Мне интересны живые люди. Любые люди, пока они смотрят в глаза человеку. Я благодарен истории за то, что она мне это объяснила, но — именно поэтому я из нее ушел.
— На этом закончился историк. А с чего начался писатель?
— По-моему, писатель начинается тогда, когда он может написать что-то новое для читателя и для себя. Чем “новее” он для себя говорит, чем больше его удивление от того, что он понял, сказал, написал, тем больше азарт и тем лучше литература. А вот когда ты все знаешь и понимаешь…
— А нет ощущения: то, что вы сейчас делаете, — продолжение работы историка?
— Я бы не сказал, что это исследование истории. Та история, которую я застал, не была историей людей. Это была история гектаров, урожаев, финансовых потоков, военных походов, мирных трактатов… Для меня совершенно чужая. А вот модели истории мне интересны. Они сохраняются. Например, можно с успехом использовать для объяснения сегодняшней ситуации то, что происходило на Руси XIV, XV, XVI веков. Общая жизнь сравнима с пустыней, где есть сухие русла рек, но стоит выпасть дождю, и вода идет как раз по ним. Так же и здесь. Есть некоторые навыки номенклатуры, общества в целом, как действовать в той или иной ситуации. И когда возникают нестандартные ситуации, вроде дождя в пустыне, — вода сначала все зальет, но через 3—4 дня обязательно соберется в эти русла и потечет к какому-нибудь морю-океану… У нас сейчас Московское княжество, а никакой России и в помине нет. Точно так же московские князья времен Ивана Калиты рассматривали все остальные княжества как источник пополнения средств. Или вот: в последние 15 лет управляющие, директора заводов получили их в собственность — эта модель отработана на русском дворянстве. Процессы многократно ускорились, но суть сохраняется.

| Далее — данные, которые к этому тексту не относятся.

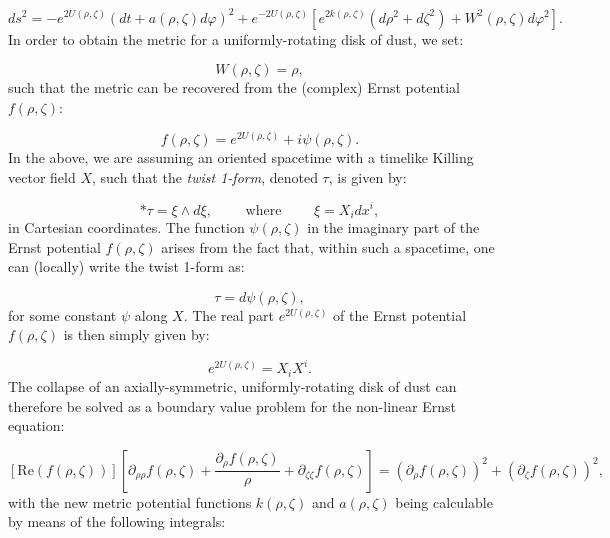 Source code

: \documentclass{article}
\begin{document}
\begin{equation}
d s^2 = - e^{2 U \left( \rho, \zeta \right)} \left( d t + a \left( \rho, \zeta \right) d \varphi \right)^2 + e^{-2 U \left( \rho, \zeta \right)} \left[ e^{2 k \left( \rho, \zeta \right)} \left( d \rho^2 + d \zeta^2 \right) + W^2 \left( \rho, \zeta \right) d \varphi^2 \right].
\end{equation}
In order to obtain the metric for a uniformly-rotating disk of dust, we set:

\begin{equation}
W \left( \rho, \zeta \right) = \rho,
\end{equation}
such that the metric can be recovered from the (complex) Ernst potential ${f \left( \rho, \zeta \right)}$:

\begin{equation}
f \left( \rho, \zeta \right) = e^{2 U \left( \rho, \zeta \right)} + i \psi \left( \rho, \zeta \right).
\end{equation}
In the above, we are assuming an oriented spacetime with a timelike Killing vector field $X$, such that the \textit{twist 1-form}, denoted ${\tau}$, is given by:

\begin{equation}
* \tau = \xi \wedge d \xi, \qquad \text{ where } \qquad \xi = X_i d x^i,
\end{equation}
in Cartesian coordinates. The function ${\psi \left( \rho, \zeta \right)}$ in the imaginary part of the Ernst potential ${f \left( \rho, \zeta \right)}$ arises from the fact that, within such a spacetime, one can (locally) write the twist 1-form as:

\begin{equation}
\tau = d \psi \left( \rho, \zeta \right),
\end{equation}
for some constant ${\psi}$ along $X$. The real part ${e^{2 U \left( \rho, \zeta \right)}}$ of the Ernst potential ${f \left( \rho, \zeta \right)}$ is then simply given by:

\begin{equation}
e^{2 U \left( \rho, \zeta \right)} = X_i X^i.
\end{equation}
The collapse of an axially-symmetric, uniformly-rotating disk of dust can therefore be solved as a boundary value problem for the non-linear Ernst equation:

\begin{equation}
\left[ \mathrm{Re} \left( f \left( \rho, \zeta \right) \right) \right] \left[ \partial_{\rho \rho} f \left( \rho, \zeta \right) + \frac{\partial_{\rho} f \left( \rho, \zeta \right)}{\rho} + \partial_{\zeta \zeta} f \left( \rho, \zeta \right) \right] = \left( \partial_{\rho} f \left( \rho, \zeta \right) \right)^2 + \left( \partial_{\zeta} f \left( \rho, \zeta \right) \right)^2,
\end{equation}
with the new metric potential functions ${k \left( \rho, \zeta \right)}$ and ${a \left( \rho, \zeta \right)}$ being calculable by means of the following integrals:
\end{document}

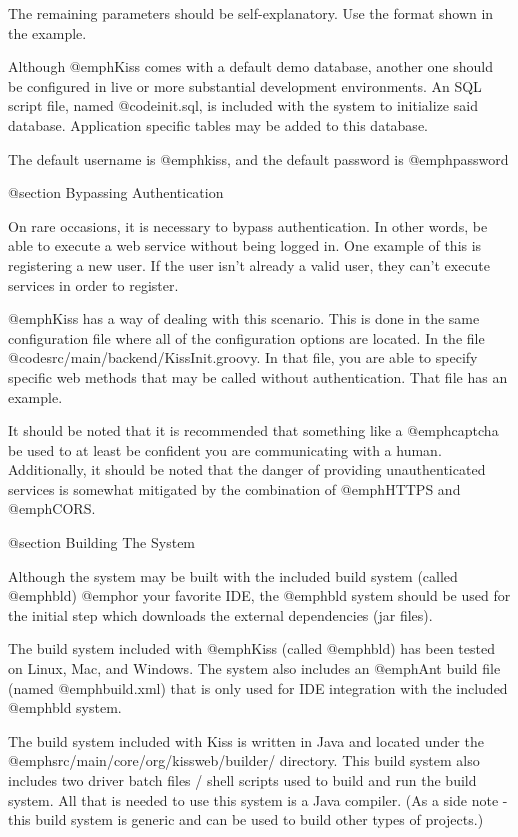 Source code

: The remaining parameters should be self-explanatory.  Use the format
shown in the example.

Although @emph{Kiss} comes with a default demo database, another one
should be configured in live or more substantial development
environments.  An SQL script file, named @code{init.sql}, is included
with the system to initialize said database.  Application specific tables
may be added to this database.

The default username is @emph{kiss}, and the default password is
@emph{password}

@section Bypassing Authentication

On rare occasions, it is necessary to bypass authentication.  In other
words, be able to execute a web service without being logged in.  One
example of this is registering a new user.  If the user isn't already a
valid user, they can't execute services in order to register.

@emph{Kiss} has a way of dealing with this scenario.  This is done in
the same configuration file where all of the configuration options are
located.  In the file @code{src/main/backend/KissInit.groovy}.  In
that file, you are able to specify specific web methods that may be
called without authentication.  That file has an example.

It should be noted that it is recommended that something like a
@emph{captcha} be used to at least be confident you are
communicating with a human.  Additionally, it should be noted that the
danger of providing unauthenticated services is somewhat mitigated by
the combination of @emph{HTTPS} and @emph{CORS}.

@section Building The System

Although the system may be built with the included build system
(called @emph{bld}) @emph{or} your favorite IDE, the @emph{bld}
system should be used for the initial step which downloads the external
dependencies (jar files).

The build system included with @emph{Kiss} (called @emph{bld}) has
been tested on Linux, Mac, and Windows.  The system also includes an
@emph{Ant} build file (named @emph{build.xml}) that is only used for
IDE integration with the included @emph{bld} system.

The build system included with Kiss is written in Java and located
under the @emph{src/main/core/org/kissweb/builder/} directory.  This
build system also includes two driver batch files / shell scripts used
to build and run the build system.  All that is needed to use this
system is a Java compiler.  (As a side note - this build system is
generic and can be used to build other types of projects.)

— Но это ведь не только у нас?
— Нет, так везде. Просто есть какие-то истории более сложные. Сложность прежде всего связана с более разнообразным и разнородным населением. А у нас все говорят на одном языке от Петербурга до Владивостока, и все выглажено — отрывали людей от территории, от почвы… Закон выживания: чем больше страна, тем она должна быть однороднее, ровнее, иначе она неуправляема. Когда вы варите кашу, чтобы она получилась вкусная, без комков, надо ее все время перемешивать. То же самое делал Иван Грозный. И восточные владыки это делали — в Ассирии, скажем. На этом уровне модели оптимальное решение — перемешивать. И те, кто заваривает эту кашу, к народу относятся не как к людям, а как к крупинкам. Безразлично.

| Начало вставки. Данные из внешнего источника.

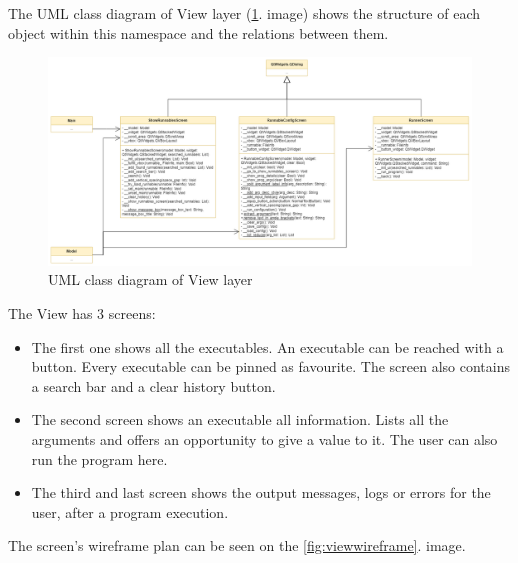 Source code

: \documentclass{article}
\begin{document}
\FloatBarrier

The UML class diagram of View layer (\ref{fig:umlview}. image) shows the structure of each object within this namespace and the relations between them.

\begin{figure}[h]
    \centering
    \includegraphics[width=1\linewidth]{img/class_diagram_view.drawio.png}
    \caption{UML class diagram of View layer}
    \label{fig:umlview}
\end{figure}

\FloatBarrier

The View has 3 screens:

\begin{itemize}
    \item The first one shows all the executables. An executable can be reached with a button. Every executable can be pinned as favourite. The screen also contains a search bar and a clear history button.
    \item The second screen shows an executable all information. Lists all the arguments and offers an opportunity to give a value to it. The user can also run the program here.
    \item The third and last screen shows the output messages, logs or errors for the user, after a program execution.
\end{itemize}

The screen's wireframe plan can be seen on the \ref{fig:viewwireframe}. image.
\end{document}

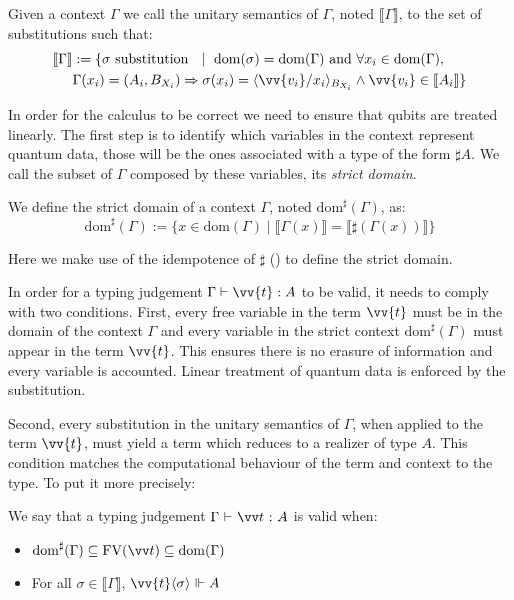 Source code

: \documentclass[runningheads,orivec,envcountsame,envcountsect]{llncs}
\newcommand\ansubst[2]{\ensuremath{\langle #1 \rangle_{#2}}}
\newcommand\dom[1]{\mathrm{dom}(#1)}
\newcommand\sdom[1]{\mathrm{dom}^{\sharp}(#1)}
\newcommand\FV[1]{\mathrm{FV}(#1)}
\def\sem#1{\llbracket#1\rrbracket}
\def\TYP#1#2#3{#1~{\vdash}~#2~{:}~#3}
\def\real{\Vdash}
\newcommand\basis[1]{\ensuremath{B_{ #1 }}}
\begin{document}
\begin{definition}
    Given a context $\Gamma$ we call the unitary semantics of $\Gamma$, noted $\sem{\Gamma}$, to the set of substitutions such that:
    \begin{align*}
      \sem{\Gamma} &:= 
      \{\sigma\text{ substitution }~\mid~ \dom{\sigma} = \dom{\Gamma}\text{ and } \forall {x_i} \in\dom{\Gamma},\\
      &\Gamma(x_i) = (A_i, \basis{X_i})\Rightarrow \sigma(x_i)=\ansubst{\vv{v_i}/x_i}{\basis{X_i}} \land \vv{v_i}\in\sem{A_i}\}
    \end{align*}
\end{definition}

In order for the calculus to be correct we need to ensure that qubits are treated linearly. The first step is to identify which variables in the context represent quantum data, those will be the ones associated with a type of the form $\sharp A$. We call the subset of $\Gamma$ composed by these variables, its \emph{strict domain}. 

\begin{definition}
    We define the strict domain of a context $\Gamma$, noted $\sdom{\Gamma}$, as:
    \[
    \sdom{\Gamma} := \{x\in\dom{\Gamma} \mid \sem{\Gamma(x)}=\sem{\sharp(\Gamma(x))}\}
    \]
\end{definition}

Here we make use of the idempotence of $\sharp$ () to define the strict domain. 

In order for a typing judgement $\Gamma\vdash \vv{t}: A$ to be valid, it needs to comply with two conditions. First, every free variable in the term $\vv{t}$ must be in the domain of the context $\Gamma$ and every variable in the strict context $\sdom{\Gamma}$ must appear in the term $\vv{t}$. This ensures there is no erasure of information and every variable is accounted. Linear treatment of quantum data is enforced by the substitution.

Second, every substitution in the unitary semantics of $\Gamma$, when applied to the term $\vv{t}$, must yield a term which reduces to a realizer of type $A$. This condition matches the computational behaviour of the term and context to the type. To put it more precisely: 

\begin{definition}
    We say that a typing judgement $\TYP{\Gamma}{\vv t}{A}$ is valid when:
    \begin{itemize}
        \item $\sdom{\Gamma}\subseteq\FV{\vv t}\subseteq \dom{\Gamma}$
        \item For all $\sigma\in\sem\Gamma$, $\vv{t}\ansubst{\sigma}{}\real A$
    \end{itemize}
\end{definition}
\end{document}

— Слуху привычней — как к песчинкам. Но тогда каша будет скрипеть на зубах. Это так, мимоходом.
Заманчиво предложить вам подробнее порассуждать о том, почему именно эти модели истории сохраняются. Но это тема не просто огромная, она бесконечная — в том смысле, что, как мне кажется, ни один ответ не будет окончательным. (Если не ограничиться констатацией того, что на все воля Божья.) Лучше давайте вернемся к взаимоотношениям истории и литературы.

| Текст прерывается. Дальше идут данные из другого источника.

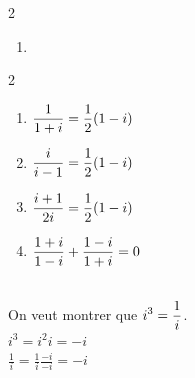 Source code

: \begin{solution}
\begin{multicols}{2}
\begin{enumerate}[label=(\alph*)]
        \item \begin{minipage}{.4\textwidth}
        \end{minipage}
    \end{enumerate}
    \end{multicols}
\end{solution}

\begin{solution}
    \textbf{ }
    \begin{multicols}{2}
    \begin{enumerate}[label=(\alph*)]
        \item $\ds \frac1{1+i} = \frac{1}{2} (1-i)$
        \item $\ds \frac{i}{i-1} = \frac{1}{2} (1-i)$
        \item $\ds \frac{i+1}{2i} = \frac{1}{2} (1-i)$
        \item $\ds \frac{1+i}{1-i} + \frac{1-i}{1+i} = 0$
    \end{enumerate}
    \end{multicols}
\end{solution}

\begin{solution}
    \textbf{ } \\
    On veut montrer que $\ds i^3 = \frac1i$.\\
    $i^3 = i^2 i = -i$ \\
    $\frac1i = \frac1i \frac{-i}{-i} = -i$

\end{solution}

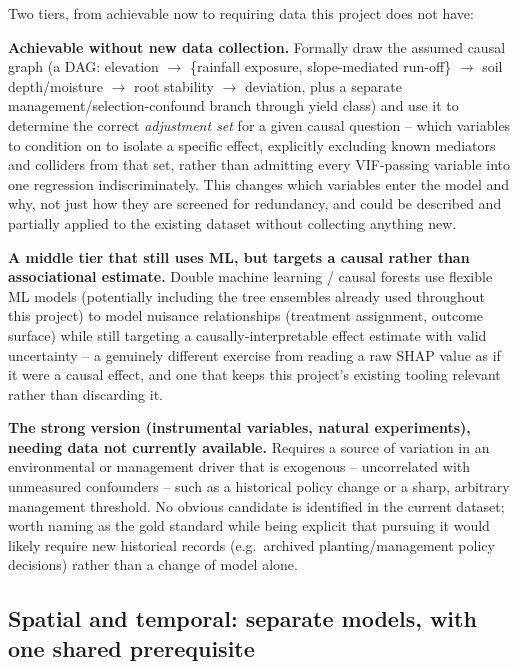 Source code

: Two tiers, from achievable now to requiring data this project does not have:

\textbf{Achievable without new data collection.} Formally draw the assumed causal graph (a DAG:
elevation $\to$ \{rainfall exposure, slope-mediated run-off\} $\to$ soil depth/moisture $\to$ root
stability $\to$ deviation, plus a separate management/selection-confound branch through yield
class) and use it to determine the correct \emph{adjustment set} for a given causal question --
which variables to condition on to isolate a specific effect, explicitly excluding known mediators
and colliders from that set, rather than admitting every VIF-passing variable into one regression
indiscriminately. This changes which variables enter the model and why, not just how they are
screened for redundancy, and could be described and partially applied to the existing dataset
without collecting anything new.

\textbf{A middle tier that still uses ML, but targets a causal rather than associational estimate.}
Double machine learning / causal forests \citep{chernozhukov2018double} use flexible ML models
(potentially including the tree ensembles already used throughout this project) to model nuisance
relationships (treatment assignment, outcome surface) while still targeting a causally-interpretable
effect estimate with valid uncertainty -- a genuinely different exercise from reading a raw SHAP
value as if it were a causal effect, and one that keeps this project's existing tooling relevant
rather than discarding it. 

\textbf{The strong version (instrumental variables, natural experiments), needing data not
currently available.} Requires a source of variation in an environmental or management driver that
is exogenous -- uncorrelated with unmeasured confounders -- such as a historical policy change or a
sharp, arbitrary management threshold. No obvious candidate is identified in the current dataset;
worth naming as the gold standard while being explicit that pursuing it would likely require new
historical records (e.g.\ archived planting/management policy decisions) rather than a change of
model alone.

\subsection{Spatial and temporal: separate models, with one shared prerequisite}
\label{sec:futurework-temporal-spatial}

Поле истории в последние два десятка лет осваивается литературой очень активно. Не теряет популярности традиционная историческая проза, жанры фэнтези и альтернативной истории и вовсе на пике моды. Эко, Перес-Реверте, Лоуренс Норфолк с его “Словарем Ламприера”… Литературный сюжет, чаще всего детективный, они пишут поверх исторического полотна, очень качественно “загрунтованного”. Один из таких писателей — несколько лет назад умерший англичанин Малькольм Брэдбери. Свой роман “В Эрмитаж”, в основе которого сюжет из российской истории — поиски библиотеки Дени Дидро, как принято считать, проданной императрице Екатерине Великой и потом бесследно исчезнувшей, — он предваряет красноречивым предуведомлением (прошу прощения за длинную цитату):
“Мне кажется, это все-таки роман. Однако он имеет самое прямое отношение к Истории. Но и ученые мужи порой уклоняются от истины, чтобы придать прошлому хоть какой-то смысл в глазах настоящего. Я тоже по мере необходимости, старался усовершенствовать реальность. Я изменял факты, даты, состав событий, если они казались мне скучными или неправильными. Я исправлял ошибки в календаре и географии, заделывал щели, передвигал границы, немножко менял национальный состав. Как маленький постмодернистский Оссман, я непринужденно перепланировал крупнейшие города планеты. <…> Я обогатил театральное искусство постановкой нескольких новых пьес и опер. Не менее вольно обходился я с великими литературными произведениями — редактировал одни и переиздавал другие. Памятники я переделывал, иконы подмалевывал, дорожные знаки ставил, где хотел, оккупировал вокзалы и станции. Но разве не так поступает сама История, когда вписывает наши живые, человеческие истории в небесную Книгу Судеб?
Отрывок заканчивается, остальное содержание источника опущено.